You can’t have any conversations in modern marketing without someone bringing up artificial intelligence (AI) and/or data — or using one to inform the other.
In this data rich environment, Debbie Braney, SVP of Global Marketing at digital customer experience analytics provider Glassbox, believes it’s important to integrate essential datasets for analysis and then apply machine learning and Gen AI to efficiently extract critical insights. Below, the Demand Gen Report team spoke to Braney to learn more about her thoughts on AI, data and customer insights.
Demand Gen Report: It’s no secret there are billions of datapoints available — how do you suggest practitioners navigate them in an effective way?
Debbie Braney: Living in a time of limitless data is a double-edged sword. While the proliferation of data helps deliver better, more personalized experiences, it also makes finding actionable insights more challenging, often relying on technical or analytical resources.
To establish an efficient path to critical insights, companies need to focus first on integrating essential data sets to be available for analysis. Then, they can apply machine learning to drive efficiency of their analysis and GenAI to deliver insights to business users with or without data and analytics expertise.Now you have the foundation for making data-driven decisions in real time across all parts of the organization.
DGR: Now that we have the data foundation in place, can you share some insights on how practitioners can responsibly use AI and navigate consumer hesitation?
Braney: Trust is a critical element of brand loyalty, which is fleeting in most industries today. Embracing AI can be a win-win for the business and the customer with the right safeguards AND transparency. First, organizations must maintain the same standards they use for data privacy and security elsewhere to their adoption of AI. There should be no shortcuts in the name of innovation or cost-savings. Second, they would be wise to publish their stance and/or policies on the use of AI where they can be seen by concerned customers.

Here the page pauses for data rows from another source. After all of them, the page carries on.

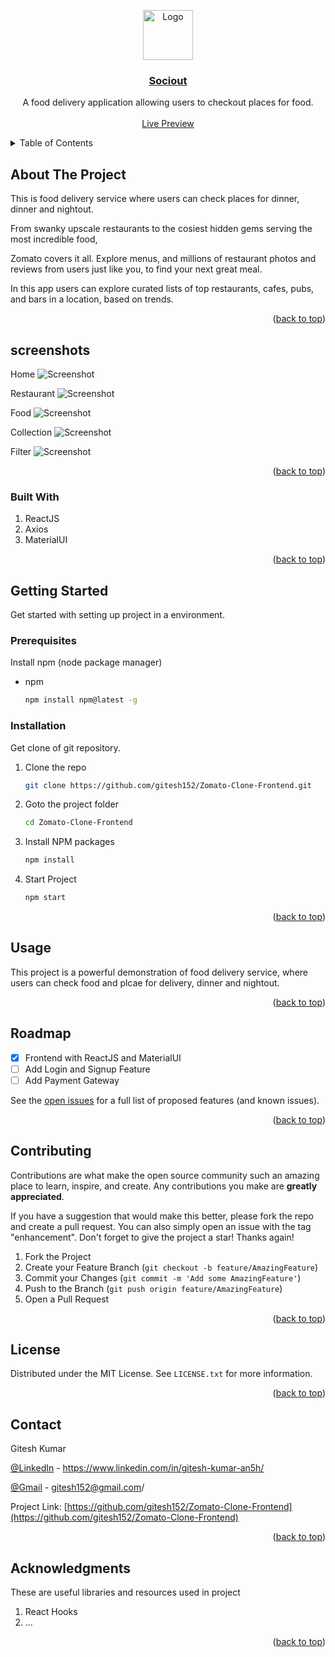 <a name="readme-top"></a>

<div align="center" >
  <a href="https://github.com/gitesh152/Zomato-Clone-Frontend">
    <img src="https://res.cloudinary.com/dm34wmjlm/image/upload/v1691254039/Sociout%20NodeJS%20Img/img/sociout_kxy5al.png" alt="Logo" width="80" height="80">
    <h3 align="center">Sociout</h3>
  </a>

  <p align="center">
    A food delivery application allowing users to checkout places for food.
    <br />
    <br />
    <a target="_blank" href="https://zomato-clone-frontend.netlify.app/" >Live Preview</a>
  </p>
</div>

<!-- TABLE OF CONTENTS -->

<details>
  <summary>Table of Contents</summary>
  <ol>
    <li>
      <a href="#about-the-project">About The Project</a>
      <a href="#screenshots">Screenshots</a>
      <ul>
        <li><a href="#built-with">Built With</a></li>
      </ul>
    </li>
    <li>
      <a href="#getting-started">Getting Started</a>
      <ul>
        <li><a href="#prerequisites">Prerequisites</a></li>
        <li><a href="#installation">Installation</a></li>
      </ul>
    </li>
    <li><a href="#usage">Usage</a></li>
    <li><a href="#roadmap">Roadmap</a></li>
    <li><a href="#contributing">Contributing</a></li>
    <li><a href="#license">License</a></li>
    <li><a href="#contact">Contact</a></li>
    <li><a href="#acknowledgments">Acknowledgments</a></li>
  </ol>
</details>

<!-- ABOUT THE PROJECT -->

## About The Project

This is food delivery service where users can check places for dinner, dinner and nightout.

From swanky upscale restaurants to the cosiest hidden gems serving the most incredible food,

Zomato covers it all. Explore menus, and millions of restaurant photos
and reviews from users just like you, to find your next great meal.

In this app users can explore curated lists of top restaurants, cafes, pubs,
and bars in a location, based on trends.

<p align="right">(<a href="#readme-top">back to top</a>)</p>

## screenshots

Home
![Screenshot](https://res.cloudinary.com/dm34wmjlm/image/upload/v1691315948/Zomato-Frontend/SS/Zomato-Frontend-Home_gh6flz.png)

Restaurant
![Screenshot](https://res.cloudinary.com/dm34wmjlm/image/upload/v1691315946/Zomato-Frontend/SS/Zomato-Frontend-Restaurant_eaoakl.png)

Food
![Screenshot](https://res.cloudinary.com/dm34wmjlm/image/upload/v1691315936/Zomato-Frontend/SS/Zomato-Frontend-Food_kndvlv.png)

Collection
![Screenshot](https://res.cloudinary.com/dm34wmjlm/image/upload/v1691315933/Zomato-Frontend/SS/Zomato-Frontend-Collection_izpns8.png)

Filter
![Screenshot](https://res.cloudinary.com/dm34wmjlm/image/upload/v1691315924/Zomato-Frontend/SS/Zomato-Frontend-Filter_ey77nq.png)

<p align="right">(<a href="#readme-top">back to top</a>)</p>

### Built With

<ol>
<li>ReactJS</li>
<li>Axios</li>
<li>MaterialUI</li>
</ol>

<p align="right">(<a href="#readme-top">back to top</a>)</p>

<!-- GETTING STARTED -->

## Getting Started

Get started with setting up project in a environment.

### Prerequisites

Install npm (node package manager)

- npm
  ```sh
  npm install npm@latest -g
  ```

### Installation

Get clone of git repository.

1. Clone the repo
   ```sh
   git clone https://github.com/gitesh152/Zomato-Clone-Frontend.git
   ```
2. Goto the project folder
   ```sh
   cd Zomato-Clone-Frontend
   ```
3. Install NPM packages
   ```sh
   npm install
   ```
4. Start Project
   ```js
   npm start
   ```

<p align="right">(<a href="#readme-top">back to top</a>)</p>

<!-- USAGE EXAMPLES -->

## Usage

This project is a powerful demonstration of food delivery service,
where users can check food and plcae for delivery, dinner and nightout.

<p align="right">(<a href="#readme-top">back to top</a>)</p>

<!-- ROADMAP -->

## Roadmap

- [x] Frontend with ReactJS and MaterialUI
- [ ] Add Login and Signup Feature
- [ ] Add Payment Gateway

See the [open issues](https://github.com/gitesh152/Zomato-Clone-Frontend/issues) for a full list of proposed features (and known issues).

<p align="right">(<a href="#readme-top">back to top</a>)</p>

<!-- CONTRIBUTING -->

## Contributing

Contributions are what make the open source community such an amazing place to learn, inspire, and create. Any contributions you make are **greatly appreciated**.

If you have a suggestion that would make this better, please fork the repo and create a pull request. You can also simply open an issue with the tag "enhancement".
Don't forget to give the project a star! Thanks again!

1. Fork the Project
2. Create your Feature Branch (`git checkout -b feature/AmazingFeature`)
3. Commit your Changes (`git commit -m 'Add some AmazingFeature'`)
4. Push to the Branch (`git push origin feature/AmazingFeature`)
5. Open a Pull Request

<p align="right">(<a href="#readme-top">back to top</a>)</p>

<!-- LICENSE -->

## License

Distributed under the MIT License. See `LICENSE.txt` for more information.

<p align="right">(<a href="#readme-top">back to top</a>)</p>

<!-- CONTACT -->

## Contact

Gitesh Kumar

[@LinkedIn](https://www.linkedin.com/in/gitesh-kumar-an5h/) - https://www.linkedin.com/in/gitesh-kumar-an5h/

[@Gmail](https://mail.google.com/mail/u/0/?fs=1&to=gitesh152@gmail.com&su=SUBJECT&body=BODY&tf=cm) - gitesh152@gmail.com/

Project Link: [https://github.com/gitesh152/Zomato-Clone-Frontend](https://github.com/gitesh152/Zomato-Clone-Frontend)

<p align="right">(<a href="#readme-top">back to top</a>)</p>

<!-- ACKNOWLEDGMENTS -->

## Acknowledgments

These are useful libraries and resources used in project

<ol>
<li>React Hooks</li>
<li>...</li>
</ol>

<p align="right">(<a href="#readme-top">back to top</a>)</p>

DGR: We know a major part of leveraging data is to create highly personalized experiences that increase customer experiences (CX). In previous conversations, you’ve mentioned the concept of “Autonomous CX” — can you elaborate on that?
Braney: Autonomous CX is a concept that embraces AI to revolutionize how organizations understand and deliver digital customer experiences. Rather than focusing on bots and conversational AI as the direct interface with customers, it focuses on using data to drive analysis, insight and ultimately actions that optimize digital experience.

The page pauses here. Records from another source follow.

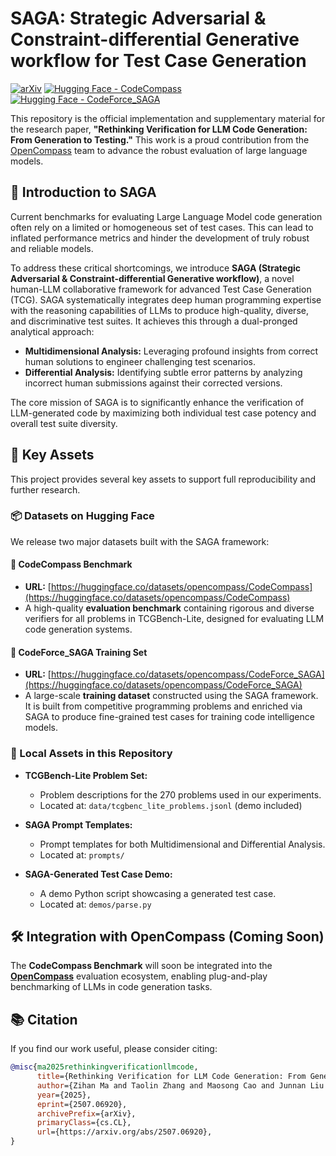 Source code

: # SAGA: Strategic Adversarial & Constraint-differential Generative workflow for Test Case Generation

[![arXiv](https://img.shields.io/badge/arXiv-2507.06920-b31b1b.svg)](https://arxiv.org/abs/2507.06920)
[![Hugging Face - CodeCompass](https://img.shields.io/badge/%F0%9F%A4%97%20Hugging%20Face-opencompass/CodeCompass-blue)](https://huggingface.co/datasets/opencompass/CodeCompass)
[![Hugging Face - CodeForce_SAGA](https://img.shields.io/badge/%F0%9F%A4%97%20Hugging%20Face-opencompass/CodeForce_SAGA-orange)](https://huggingface.co/datasets/opencompass/CodeForce_SAGA)

This repository is the official implementation and supplementary material for the research paper, **"Rethinking Verification for LLM Code Generation: From Generation to Testing."** This work is a proud contribution from the [OpenCompass](https://github.com/open-compass/opencompass) team to advance the robust evaluation of large language models.

## 🚀 Introduction to SAGA

Current benchmarks for evaluating Large Language Model code generation often rely on a limited or homogeneous set of test cases. This can lead to inflated performance metrics and hinder the development of truly robust and reliable models.

To address these critical shortcomings, we introduce **SAGA (Strategic Adversarial & Constraint-differential Generative workflow)**, a novel human-LLM collaborative framework for advanced Test Case Generation (TCG). SAGA systematically integrates deep human programming expertise with the reasoning capabilities of LLMs to produce high-quality, diverse, and discriminative test suites. It achieves this through a dual-pronged analytical approach:

*   **Multidimensional Analysis:** Leveraging profound insights from correct human solutions to engineer challenging test scenarios.
*   **Differential Analysis:** Identifying subtle error patterns by analyzing incorrect human submissions against their corrected versions.

The core mission of SAGA is to significantly enhance the verification of LLM-generated code by maximizing both individual test case potency and overall test suite diversity.

## 🌟 Key Assets

This project provides several key assets to support full reproducibility and further research.

### 📦 Datasets on Hugging Face

We release two major datasets built with the SAGA framework:

#### 🔹 CodeCompass Benchmark
- **URL:** [https://huggingface.co/datasets/opencompass/CodeCompass](https://huggingface.co/datasets/opencompass/CodeCompass)
- A high-quality **evaluation benchmark** containing rigorous and diverse verifiers for all problems in TCGBench-Lite, designed for evaluating LLM code generation systems.

#### 🔸 CodeForce_SAGA Training Set
- **URL:** [https://huggingface.co/datasets/opencompass/CodeForce_SAGA](https://huggingface.co/datasets/opencompass/CodeForce_SAGA)
- A large-scale **training dataset** constructed using the SAGA framework. It is built from competitive programming problems and enriched via SAGA to produce fine-grained test cases for training code intelligence models.

### 📁 Local Assets in this Repository

*   **TCGBench-Lite Problem Set:**
    - Problem descriptions for the 270 problems used in our experiments.
    - Located at: `data/tcgbenc_lite_problems.jsonl` (demo included)

*   **SAGA Prompt Templates:**
    - Prompt templates for both Multidimensional and Differential Analysis.
    - Located at: `prompts/`

*   **SAGA-Generated Test Case Demo:**
    - A demo Python script showcasing a generated test case.
    - Located at: `demos/parse.py`

## 🛠️ Integration with OpenCompass (Coming Soon)

The **CodeCompass Benchmark** will soon be integrated into the [**OpenCompass**](https://github.com/open-compass/opencompass) evaluation ecosystem, enabling plug-and-play benchmarking of LLMs in code generation tasks.

## 📚 Citation

If you find our work useful, please consider citing:

```bibtex
@misc{ma2025rethinkingverificationllmcode,
      title={Rethinking Verification for LLM Code Generation: From Generation to Testing}, 
      author={Zihan Ma and Taolin Zhang and Maosong Cao and Junnan Liu and Wenwei Zhang and Minnan Luo and Songyang Zhang and Kai Chen},
      year={2025},
      eprint={2507.06920},
      archivePrefix={arXiv},
      primaryClass={cs.CL},
      url={https://arxiv.org/abs/2507.06920}, 
}
```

The journey to fully Autonomous CX has three phases:
- Using machine learning to analyze large data sets more efficiently to get to insights much faster;
- Using Generative AI to democratize access to those insights, freeing knowledge from technical constraints; and
- Using data and advanced AI models to progress from insight to action with self-optimizing digital applications.
It’s important to note that Autonomous CX is not about eliminating the human component of customer interactions. Rather, Autonomous CX uses AI to bolster customer experience while freeing digital and product teams to devote their time (and brain power) towards more strategic work.
DGR: While we’re on the topic of using AI to supercharge CX strategies, do you have anything else you’d like to share?
Braney: AI can help to address one of the biggest barriers to delivering great CX — the limitations of customer feedback, aka Voice of the Customer (VoC). With traditional VoC programs only capturing feedback from 4%-8% of customers, organizations are making key decisions with a very narrow understanding of customer sentiment. Add to this the fact that customer feedback is not always actionable, coming in the form of numerical ratings or written feedback that is vague or emotional.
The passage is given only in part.